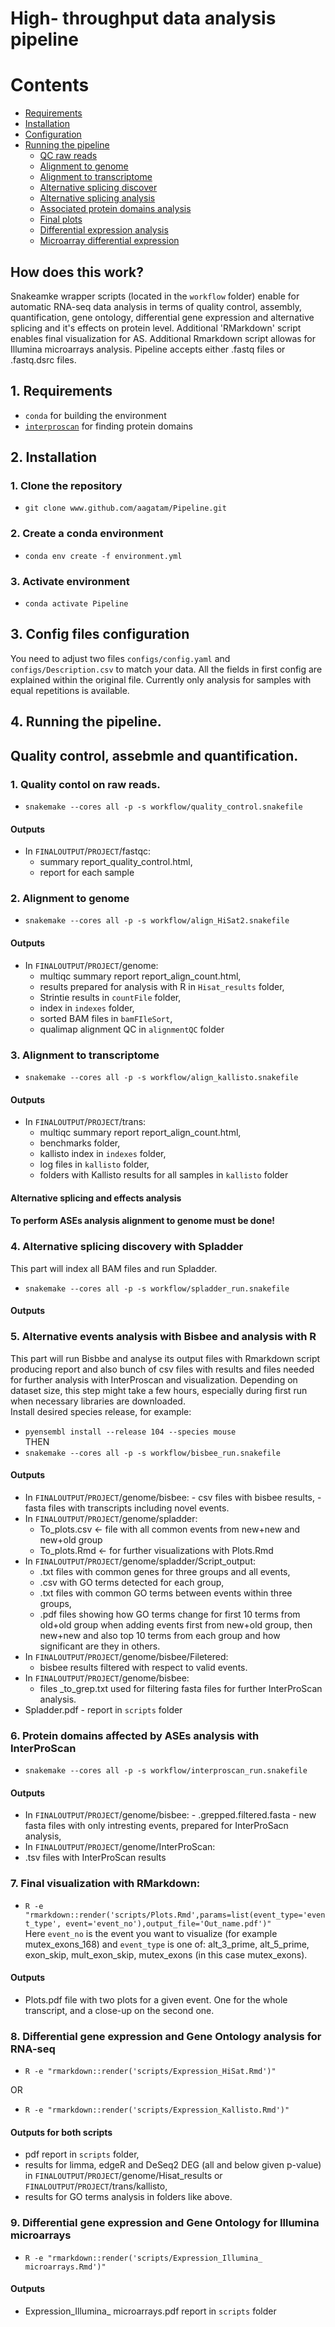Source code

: # High- throughput data analysis pipeline
# Contents
- [Requirements](#requirements)
- [Installation](#installation)
- [Configuration](#config)
- [Running the pipeline](#run)
  - [QC raw reads](#qc)
  - [Alignment to genome](#genome)
  - [Alignment to transcriptome](#trans)
  - [Alternative splicing discover](#asdis)
  - [Alternative splicing analysis](#asan)
  - [Associated protein domains analysis](#prot)
  - [Final plots](#plots)
  - [Differential expression analysis](#dif)
  - [Microarray differential expression](#micro)

## How does this work?
Snakeamke wrapper scripts (located in the `workflow` folder) enable for automatic RNA-seq data analysis in terms of quality control, assembly, quantification, gene ontology, differential gene expression and alternative splicing and it's effects on protein level. Additional 'RMarkdown' script enables final visualization for AS.
Additional Rmarkdown script allowas for Illumina microarrays analysis. Pipeline accepts either .fastq files or .fastq.dsrc files.

## 1. Requirements <a name="requirements"></a>
 - `conda` for building the environment
 - [`interproscan`](https://interproscan-docs.readthedocs.io/en/latest/UserDocs.html) for finding protein domains

## 2. Installation <a name="installation"></a>
### 1. Clone the repository
 - `git clone www.github.com/aagatam/Pipeline.git`
### 2. Create a conda environment
 - `conda env create -f environment.yml`
### 3. Activate environment
 - `conda activate Pipeline`

## 3. Config files configuration <a name="config"></a>
 You need to adjust two files `configs/config.yaml` and `configs/Description.csv` to match your data. All the fields in first config are explained within the original file. Currently only analysis for samples with equal repetitions is available.

## 4. Running the pipeline. <a name="run"></a>
## Quality control, assebmle and quantification.
### 1. Quality contol on raw reads. <a name="qc"></a>
 - `snakemake --cores all -p -s workflow/quality_control.snakefile`
#### **Outputs**
  - In `FINALOUTPUT`/`PROJECT`/fastqc:
    - summary report_quality_control.html,
    - report for each sample
### 2. Alignment to genome  <a name="genome"></a>
 - `snakemake --cores all -p -s workflow/align_HiSat2.snakefile`
#### **Outputs**
  - In `FINALOUTPUT`/`PROJECT`/genome:
    - multiqc summary report  report_align_count.html,
    - results prepared for analysis with R in `Hisat_results` folder,
    - Strintie results in `countFile` folder,
    - index in `indexes` folder,
    - sorted BAM files in `bamFIleSort`,
    - qualimap alignment QC in `alignmentQC` folder

### 3. Alignment to transcriptome <a name="trans"></a>
 - `snakemake --cores all -p -s workflow/align_kallisto.snakefile`
#### **Outputs**
  - In `FINALOUTPUT`/`PROJECT`/trans:
    - multiqc summary report report_align_count.html,
    - benchmarks folder,
    - kallisto index in `indexes` folder,
    - log files in `kallisto` folder,
    - folders with Kallisto results for all samples in `kallisto` folder

#### Alternative splicing and effects analysis
#### To perform ASEs analysis alignment to genome must be done!

### 4. Alternative splicing discovery with Spladder  <a name="asdis"></a>
This part will index all BAM files and run Spladder.
 - `snakemake --cores all -p -s workflow/spladder_run.snakefile`
#### **Outputs**

### 5. Alternative events analysis with Bisbee and analysis with R <a name="asan"></a>
This part will run Bisbbe and analyse its output files with Rmarkdown script producing report and also bunch of csv files with results and files needed for further analysis with InterProscan and visualization. Depending on dataset size, this step might take a few hours, especially during first run when necessary libraries are downloaded. \
Install desired species release, for example:
 - `pyensembl install --release 104 --species mouse`\
 THEN
 - `snakemake --cores all -p -s workflow/bisbee_run.snakefile`
#### **Outputs**
   - In `FINALOUTPUT`/`PROJECT`/genome/bisbee:
    - csv files with bisbee results,
    - fasta files with transcripts including novel events.
  - In `FINALOUTPUT`/`PROJECT`/genome/spladder:
    - To_plots.csv <- file with all common events from new+new and new+old group
    - To_plots.Rmd <- for further visualizations with Plots.Rmd
  - In `FINALOUTPUT`/`PROJECT`/genome/spladder/Script_output:
    - .txt files with common genes for three groups and all events,
    - .csv with GO terms detected for each group,
    - .txt files with common GO terms between events within three groups,
    - .pdf files showing how GO terms change for first 10 terms from old+old group when adding events first from new+old group, then new+new and also top 10 terms from each group and how significant are they in others.
  - In `FINALOUTPUT`/`PROJECT`/genome/bisbee/Filetered:
    - bisbee results filtered with respect to valid events.
  - In `FINALOUTPUT`/`PROJECT`/genome/bisbee:
    - files  _to_grep.txt used for filtering fasta files for further InterProScan analysis.
  - Spladder.pdf - report in `scripts` folder

### 6. Protein domains affected by ASEs analysis with InterProScan <a name="prot"></a>
 - `snakemake --cores all -p -s workflow/interproscan_run.snakefile`
#### **Outputs**
   - In `FINALOUTPUT`/`PROJECT`/genome/bisbee:
    - .grepped.filtered.fasta - new fasta files with only intresting events, prepared for InterProSacn analysis,
  - In `FINALOUTPUT`/`PROJECT`/genome/InterProScan:
   - .tsv files with InterProScan results

### 7. Final visualization with RMarkdown: <a name="plots"></a>
 - `R -e "rmarkdown::render('scripts/Plots.Rmd',params=list(event_type='event_type', event='event_no'),output_file='Out_name.pdf')"` \
 Here `event_no` is the event you want to visualize (for example mutex_exons_168) and `event_type` is one of: alt_3_prime, alt_5_prime, exon_skip, mult_exon_skip, mutex_exons (in this case mutex_exons).
#### **Outputs**
   - Plots.pdf file with two plots for a given event. One for the whole transcript, and a close-up on the second one.

### 8. Differential gene expression and Gene Ontology analysis for RNA-seq <a name="dif"></a>
 - `R -e "rmarkdown::render('scripts/Expression_HiSat.Rmd')"`

 OR

 - `R -e "rmarkdown::render('scripts/Expression_Kallisto.Rmd')"`
#### **Outputs for both scripts**
   - pdf report in `scripts` folder,
   - results for limma, edgeR and DeSeq2 DEG (all and below given p-value) in `FINALOUTPUT`/`PROJECT`/genome/Hisat_results or `FINALOUTPUT`/`PROJECT`/trans/kallisto,
   - results for GO terms analysis in folders like above.

### 9. Differential gene expression and Gene Ontology for Illumina microarrays <a name="micro"></a>
 - `R -e "rmarkdown::render('scripts/Expression_Illumina_ microarrays.Rmd')"`
#### **Outputs**
   - Expression_Illumina_ microarrays.pdf report in `scripts` folder
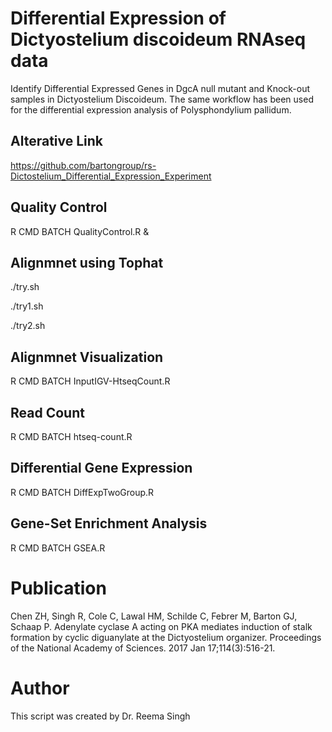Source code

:  
# Differential Expression of Dictyostelium discoideum RNAseq data
Identify Differential Expressed Genes in DgcA null mutant and Knock-out samples in Dictyostelium Discoideum. The same workflow has been used for the differential expression analysis of Polysphondylium pallidum.

## Alterative Link

https://github.com/bartongroup/rs-Dictostelium_Differential_Expression_Experiment

## Quality Control

  R CMD BATCH QualityControl.R &

## Alignmnet using Tophat

  ./try.sh
  
  ./try1.sh
  
  ./try2.sh
  
## Alignmnet Visualization

   R CMD BATCH InputIGV-HtseqCount.R

## Read Count

  R CMD BATCH htseq-count.R

## Differential Gene Expression

  R CMD BATCH DiffExpTwoGroup.R
  
## Gene-Set Enrichment Analysis

  R CMD BATCH GSEA.R
  
# Publication

Chen ZH, Singh R, Cole C, Lawal HM, Schilde C, Febrer M, Barton GJ, Schaap P. Adenylate cyclase A acting on PKA mediates induction of stalk formation by cyclic diguanylate at the Dictyostelium organizer. Proceedings of the National Academy of Sciences. 2017 Jan 17;114(3):516-21.

# Author
This script was created by Dr. Reema Singh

——

AIM OF THE EXERCISE: Give back every record exactly, dropping its pictures.

THE ANSWER:
Source code

: # High- throughput data analysis pipeline
# Contents
- [Requirements](#requirements)
- [Installation](#installation)
- [Configuration](#config)
- [Running the pipeline](#run)
  - [QC raw reads](#qc)
  - [Alignment to genome](#genome)
  - [Alignment to transcriptome](#trans)
  - [Alternative splicing discover](#asdis)
  - [Alternative splicing analysis](#asan)
  - [Associated protein domains analysis](#prot)
  - [Final plots](#plots)
  - [Differential expression analysis](#dif)
  - [Microarray differential expression](#micro)

## How does this work?
Snakeamke wrapper scripts (located in the `workflow` folder) enable for automatic RNA-seq data analysis in terms of quality control, assembly, quantification, gene ontology, differential gene expression and alternative splicing and it's effects on protein level. Additional 'RMarkdown' script enables final visualization for AS.
Additional Rmarkdown script allowas for Illumina microarrays analysis. Pipeline accepts either .fastq files or .fastq.dsrc files.

## 1. Requirements <a name="requirements"></a>
 - `conda` for building the environment
 - [`interproscan`](https://interproscan-docs.readthedocs.io/en/latest/UserDocs.html) for finding protein domains

## 2. Installation <a name="installation"></a>
### 1. Clone the repository
 - `git clone www.github.com/aagatam/Pipeline.git`
### 2. Create a conda environment
 - `conda env create -f environment.yml`
### 3. Activate environment
 - `conda activate Pipeline`

## 3. Config files configuration <a name="config"></a>
 You need to adjust two files `configs/config.yaml` and `configs/Description.csv` to match your data. All the fields in first config are explained within the original file. Currently only analysis for samples with equal repetitions is available.

## 4. Running the pipeline. <a name="run"></a>
## Quality control, assebmle and quantification.
### 1. Quality contol on raw reads. <a name="qc"></a>
 - `snakemake --cores all -p -s workflow/quality_control.snakefile`
#### **Outputs**
  - In `FINALOUTPUT`/`PROJECT`/fastqc:
    - summary report_quality_control.html,
    - report for each sample
### 2. Alignment to genome  <a name="genome"></a>
 - `snakemake --cores all -p -s workflow/align_HiSat2.snakefile`
#### **Outputs**
  - In `FINALOUTPUT`/`PROJECT`/genome:
    - multiqc summary report  report_align_count.html,
    - results prepared for analysis with R in `Hisat_results` folder,
    - Strintie results in `countFile` folder,
    - index in `indexes` folder,
    - sorted BAM files in `bamFIleSort`,
    - qualimap alignment QC in `alignmentQC` folder

### 3. Alignment to transcriptome <a name="trans"></a>
 - `snakemake --cores all -p -s workflow/align_kallisto.snakefile`
#### **Outputs**
  - In `FINALOUTPUT`/`PROJECT`/trans:
    - multiqc summary report report_align_count.html,
    - benchmarks folder,
    - kallisto index in `indexes` folder,
    - log files in `kallisto` folder,
    - folders with Kallisto results for all samples in `kallisto` folder

#### Alternative splicing and effects analysis
#### To perform ASEs analysis alignment to genome must be done!

### 4. Alternative splicing discovery with Spladder  <a name="asdis"></a>
This part will index all BAM files and run Spladder.
 - `snakemake --cores all -p -s workflow/spladder_run.snakefile`
#### **Outputs**

### 5. Alternative events analysis with Bisbee and analysis with R <a name="asan"></a>
This part will run Bisbbe and analyse its output files with Rmarkdown script producing report and also bunch of csv files with results and files needed for further analysis with InterProscan and visualization. Depending on dataset size, this step might take a few hours, especially during first run when necessary libraries are downloaded. \
Install desired species release, for example:
 - `pyensembl install --release 104 --species mouse`\
 THEN
 - `snakemake --cores all -p -s workflow/bisbee_run.snakefile`
#### **Outputs**
   - In `FINALOUTPUT`/`PROJECT`/genome/bisbee:
    - csv files with bisbee results,
    - fasta files with transcripts including novel events.
  - In `FINALOUTPUT`/`PROJECT`/genome/spladder:
    - To_plots.csv <- file with all common events from new+new and new+old group
    - To_plots.Rmd <- for further visualizations with Plots.Rmd
  - In `FINALOUTPUT`/`PROJECT`/genome/spladder/Script_output:
    - .txt files with common genes for three groups and all events,
    - .csv with GO terms detected for each group,
    - .txt files with common GO terms between events within three groups,
    - .pdf files showing how GO terms change for first 10 terms from old+old group when adding events first from new+old group, then new+new and also top 10 terms from each group and how significant are they in others.
  - In `FINALOUTPUT`/`PROJECT`/genome/bisbee/Filetered:
    - bisbee results filtered with respect to valid events.
  - In `FINALOUTPUT`/`PROJECT`/genome/bisbee:
    - files  _to_grep.txt used for filtering fasta files for further InterProScan analysis.
  - Spladder.pdf - report in `scripts` folder

### 6. Protein domains affected by ASEs analysis with InterProScan <a name="prot"></a>
 - `snakemake --cores all -p -s workflow/interproscan_run.snakefile`
#### **Outputs**
   - In `FINALOUTPUT`/`PROJECT`/genome/bisbee:
    - .grepped.filtered.fasta - new fasta files with only intresting events, prepared for InterProSacn analysis,
  - In `FINALOUTPUT`/`PROJECT`/genome/InterProScan:
   - .tsv files with InterProScan results

### 7. Final visualization with RMarkdown: <a name="plots"></a>
 - `R -e "rmarkdown::render('scripts/Plots.Rmd',params=list(event_type='event_type', event='event_no'),output_file='Out_name.pdf')"` \
 Here `event_no` is the event you want to visualize (for example mutex_exons_168) and `event_type` is one of: alt_3_prime, alt_5_prime, exon_skip, mult_exon_skip, mutex_exons (in this case mutex_exons).
#### **Outputs**
   - Plots.pdf file with two plots for a given event. One for the whole transcript, and a close-up on the second one.

### 8. Differential gene expression and Gene Ontology analysis for RNA-seq <a name="dif"></a>
 - `R -e "rmarkdown::render('scripts/Expression_HiSat.Rmd')"`

 OR

 - `R -e "rmarkdown::render('scripts/Expression_Kallisto.Rmd')"`
#### **Outputs for both scripts**
   - pdf report in `scripts` folder,
   - results for limma, edgeR and DeSeq2 DEG (all and below given p-value) in `FINALOUTPUT`/`PROJECT`/genome/Hisat_results or `FINALOUTPUT`/`PROJECT`/trans/kallisto,
   - results for GO terms analysis in folders like above.

### 9. Differential gene expression and Gene Ontology for Illumina microarrays <a name="micro"></a>
 - `R -e "rmarkdown::render('scripts/Expression_Illumina_ microarrays.Rmd')"`
#### **Outputs**
   - Expression_Illumina_ microarrays.pdf report in `scripts` folder
Source code

:  
# Differential Expression of Dictyostelium discoideum RNAseq data
Identify Differential Expressed Genes in DgcA null mutant and Knock-out samples in Dictyostelium Discoideum. The same workflow has been used for the differential expression analysis of Polysphondylium pallidum.

## Alterative Link

https://github.com/bartongroup/rs-Dictostelium_Differential_Expression_Experiment

## Quality Control

  R CMD BATCH QualityControl.R &

## Alignmnet using Tophat

  ./try.sh
  
  ./try1.sh
  
  ./try2.sh
  
## Alignmnet Visualization

   R CMD BATCH InputIGV-HtseqCount.R

## Read Count

  R CMD BATCH htseq-count.R

## Differential Gene Expression

  R CMD BATCH DiffExpTwoGroup.R
  
## Gene-Set Enrichment Analysis

  R CMD BATCH GSEA.R
  
# Publication

Chen ZH, Singh R, Cole C, Lawal HM, Schilde C, Febrer M, Barton GJ, Schaap P. Adenylate cyclase A acting on PKA mediates induction of stalk formation by cyclic diguanylate at the Dictyostelium organizer. Proceedings of the National Academy of Sciences. 2017 Jan 17;114(3):516-21.

# Author
This script was created by Dr. Reema Singh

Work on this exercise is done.